Mines IAM staff learned a great deal about best practices for self-service applications, integration with systems of record and DevOps.
Further, we feel we have become an active collaborator within the Banner integration and the API & Data Structures design / development conversations. Being an active participant in TIER working groups has contributed greatly to our understanding of how to best utilize various attributes in a system of record for IAM.
Additionally, Mines is contributing to the conversation around long-term support models to ensure the sustainability of the Internet2 TIER initiative and continued growth in community adoption of the solution.
Although we acknowledged and articulated that the biggest risk was the limited number of personnel resources knowledgeable about and committed to IAM, we were unable to mitigate this risk successfully.
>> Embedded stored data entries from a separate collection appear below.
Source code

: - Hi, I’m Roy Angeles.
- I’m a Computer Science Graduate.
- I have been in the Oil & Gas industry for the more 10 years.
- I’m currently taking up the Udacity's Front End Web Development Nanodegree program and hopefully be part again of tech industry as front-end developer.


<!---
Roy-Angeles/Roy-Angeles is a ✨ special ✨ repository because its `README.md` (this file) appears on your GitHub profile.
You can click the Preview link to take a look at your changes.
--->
Hence, the scope of our initial project plan was too large and our overall timeline too aggressive.
Given current knowledge, if we were to start the project again we would undoubtedly scope the CSP portion of the IAM replacement project more reasonably. The overall project goals would certainly remain the same.
The Campus Success Program was viewed as an important opportunity for Mines to realize its vision of a new identity and access management system. We were hopeful that the community of resources and peer institutions would provide some measure of support, supplementing on-campus resources and helping to realize the success of a project that would otherwise be difficult to achieve. From this perspective, the Mines project and the CSP program were very successful.
The technical work that was completed, the knowledge gained, and the introduction and subsequent active participation in the Trust and Identity community space should all be viewed as positive outcomes of the Campus Success Program for Mines.
About Colorado School of Mines
Colorado School of Mines is a public research university in Golden, CO, with academic programs and research portfolio devoted to engineering and applied science. It has the highest admissions standards of any public university in Colorado and among the highest of any public university in the U.S. Mines has distinguished itself by developing a curriculum and research program geared towards responsible stewardship of the earth and its resources.
In addition to strong education and research programs in traditional fields of science and engineering, Mines is one of a very few institutions in the world having broad expertise in resource exploration, extraction, production and utilization. As such, Mines occupies a unique position among the world’s institutions of higher education. The world faces a crisis in balancing resource availability with environmental protection and Mines and its programs are central to the solution.
Mines offers all the advantages of a world-class research institution with a size that allows for personal attention. Enrollment in Fall of 2017 was 6,043 which is comprised of 79% undergraduate and 21% graduate students. Computing, Communications, and Information Technologies (CCIT) offers centralized support for technology strategy and all institution-wide technology initiatives, projects, and services at Mines. This centralized approach works extremely well, particularly given Mines size (student, faculty, and staff population). Among other benefits, it affords an opportunity for standardization around approaches to technology and technology platforms – including identity management, access management, and the integration of disparate systems.